Extracted records below:
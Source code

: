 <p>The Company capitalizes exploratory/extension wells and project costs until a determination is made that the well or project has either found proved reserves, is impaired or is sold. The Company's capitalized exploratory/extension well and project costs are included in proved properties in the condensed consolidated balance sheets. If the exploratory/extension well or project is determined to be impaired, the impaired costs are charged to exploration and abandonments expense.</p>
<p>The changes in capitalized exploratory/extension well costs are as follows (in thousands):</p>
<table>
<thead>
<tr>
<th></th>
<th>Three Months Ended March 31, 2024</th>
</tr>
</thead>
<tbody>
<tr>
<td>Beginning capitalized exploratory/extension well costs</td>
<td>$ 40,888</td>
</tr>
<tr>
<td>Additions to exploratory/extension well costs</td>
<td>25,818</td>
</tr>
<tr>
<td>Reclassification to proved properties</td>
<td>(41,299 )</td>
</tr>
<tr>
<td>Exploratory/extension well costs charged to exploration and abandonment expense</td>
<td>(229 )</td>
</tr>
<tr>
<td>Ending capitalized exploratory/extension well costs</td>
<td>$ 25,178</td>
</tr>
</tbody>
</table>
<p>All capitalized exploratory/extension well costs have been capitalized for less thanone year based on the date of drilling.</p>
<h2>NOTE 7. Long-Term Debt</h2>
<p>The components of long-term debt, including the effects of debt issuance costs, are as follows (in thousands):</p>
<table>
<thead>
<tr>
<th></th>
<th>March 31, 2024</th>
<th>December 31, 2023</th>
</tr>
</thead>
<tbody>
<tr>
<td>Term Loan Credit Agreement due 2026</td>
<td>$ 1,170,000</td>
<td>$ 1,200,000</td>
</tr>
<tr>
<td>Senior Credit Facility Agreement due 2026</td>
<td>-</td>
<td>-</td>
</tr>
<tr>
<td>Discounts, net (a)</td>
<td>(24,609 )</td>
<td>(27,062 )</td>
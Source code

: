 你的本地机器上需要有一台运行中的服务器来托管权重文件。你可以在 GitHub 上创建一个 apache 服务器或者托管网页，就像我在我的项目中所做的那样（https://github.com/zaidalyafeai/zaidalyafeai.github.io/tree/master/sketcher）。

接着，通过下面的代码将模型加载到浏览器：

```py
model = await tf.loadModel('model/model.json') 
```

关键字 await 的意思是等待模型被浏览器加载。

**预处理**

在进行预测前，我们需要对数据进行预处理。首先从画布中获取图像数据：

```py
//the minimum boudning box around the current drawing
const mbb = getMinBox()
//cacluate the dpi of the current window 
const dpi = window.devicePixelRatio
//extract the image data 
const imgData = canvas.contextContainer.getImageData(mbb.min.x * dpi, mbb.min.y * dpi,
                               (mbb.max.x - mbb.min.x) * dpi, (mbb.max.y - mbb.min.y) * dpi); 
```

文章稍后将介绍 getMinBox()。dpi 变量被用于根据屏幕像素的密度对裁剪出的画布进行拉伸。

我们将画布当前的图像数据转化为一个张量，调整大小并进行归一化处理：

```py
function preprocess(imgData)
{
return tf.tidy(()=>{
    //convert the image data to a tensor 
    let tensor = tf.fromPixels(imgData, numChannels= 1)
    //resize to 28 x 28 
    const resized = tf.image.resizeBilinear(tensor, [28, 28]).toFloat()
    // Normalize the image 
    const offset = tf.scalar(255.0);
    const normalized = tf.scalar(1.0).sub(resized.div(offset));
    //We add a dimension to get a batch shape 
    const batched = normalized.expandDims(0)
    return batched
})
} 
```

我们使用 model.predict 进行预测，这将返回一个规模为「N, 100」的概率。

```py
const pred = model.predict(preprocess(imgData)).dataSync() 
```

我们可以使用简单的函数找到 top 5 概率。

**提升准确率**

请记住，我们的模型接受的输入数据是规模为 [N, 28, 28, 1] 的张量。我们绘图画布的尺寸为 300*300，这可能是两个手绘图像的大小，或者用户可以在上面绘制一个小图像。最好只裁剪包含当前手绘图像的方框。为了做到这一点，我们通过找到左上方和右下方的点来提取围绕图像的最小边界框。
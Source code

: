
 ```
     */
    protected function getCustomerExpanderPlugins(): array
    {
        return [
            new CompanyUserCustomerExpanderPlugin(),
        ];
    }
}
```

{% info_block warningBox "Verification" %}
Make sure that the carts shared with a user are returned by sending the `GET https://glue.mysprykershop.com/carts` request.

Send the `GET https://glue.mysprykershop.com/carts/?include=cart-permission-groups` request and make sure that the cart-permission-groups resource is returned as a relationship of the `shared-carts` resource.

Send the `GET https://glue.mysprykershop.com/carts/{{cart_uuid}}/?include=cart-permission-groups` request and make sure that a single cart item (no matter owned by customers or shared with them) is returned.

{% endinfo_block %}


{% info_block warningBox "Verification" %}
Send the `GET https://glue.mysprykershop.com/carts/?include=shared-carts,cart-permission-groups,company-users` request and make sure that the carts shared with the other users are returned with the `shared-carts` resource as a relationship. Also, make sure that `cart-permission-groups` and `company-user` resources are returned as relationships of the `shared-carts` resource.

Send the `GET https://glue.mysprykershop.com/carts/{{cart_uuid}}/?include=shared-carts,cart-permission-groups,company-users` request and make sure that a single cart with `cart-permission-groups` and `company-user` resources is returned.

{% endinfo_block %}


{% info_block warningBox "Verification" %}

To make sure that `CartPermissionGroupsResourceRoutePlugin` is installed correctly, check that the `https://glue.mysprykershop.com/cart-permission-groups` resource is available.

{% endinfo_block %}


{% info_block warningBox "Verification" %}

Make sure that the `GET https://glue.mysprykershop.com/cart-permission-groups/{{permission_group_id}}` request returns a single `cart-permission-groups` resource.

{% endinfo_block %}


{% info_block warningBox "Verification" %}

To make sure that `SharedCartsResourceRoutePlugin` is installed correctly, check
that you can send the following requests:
End of Extracted records.
> _Activity_
Both end lines included, restate word for word the lines above from the line with "<td>Ending capitalized exploratory/extension" to the line with "你的本地机器上需要有一台运行中的服务器来托管权重文件。你可以在 GitHub 上创建一个", and nothing else.

> _Solution below_
<td>Ending capitalized exploratory/extension well costs</td>
<td>$ 25,178</td>
</tr>
</tbody>
</table>
<p>All capitalized exploratory/extension well costs have been capitalized for less thanone year based on the date of drilling.</p>
<h2>NOTE 7. Long-Term Debt</h2>
<p>The components of long-term debt, including the effects of debt issuance costs, are as follows (in thousands):</p>
<table>
<thead>
<tr>
<th></th>
<th>March 31, 2024</th>
<th>December 31, 2023</th>
</tr>
</thead>
<tbody>
<tr>
<td>Term Loan Credit Agreement due 2026</td>
<td>$ 1,170,000</td>
<td>$ 1,200,000</td>
</tr>
<tr>
<td>Senior Credit Facility Agreement due 2026</td>
<td>-</td>
<td>-</td>
</tr>
<tr>
<td>Discounts, net (a)</td>
<td>(24,609 )</td>
<td>(27,062 )</td>
Source code

: 你的本地机器上需要有一台运行中的服务器来托管权重文件。你可以在 GitHub 上创建一个 apache 服务器或者托管网页，就像我在我的项目中所做的那样（https://github.com/zaidalyafeai/zaidalyafeai.github.io/tree/master/sketcher）。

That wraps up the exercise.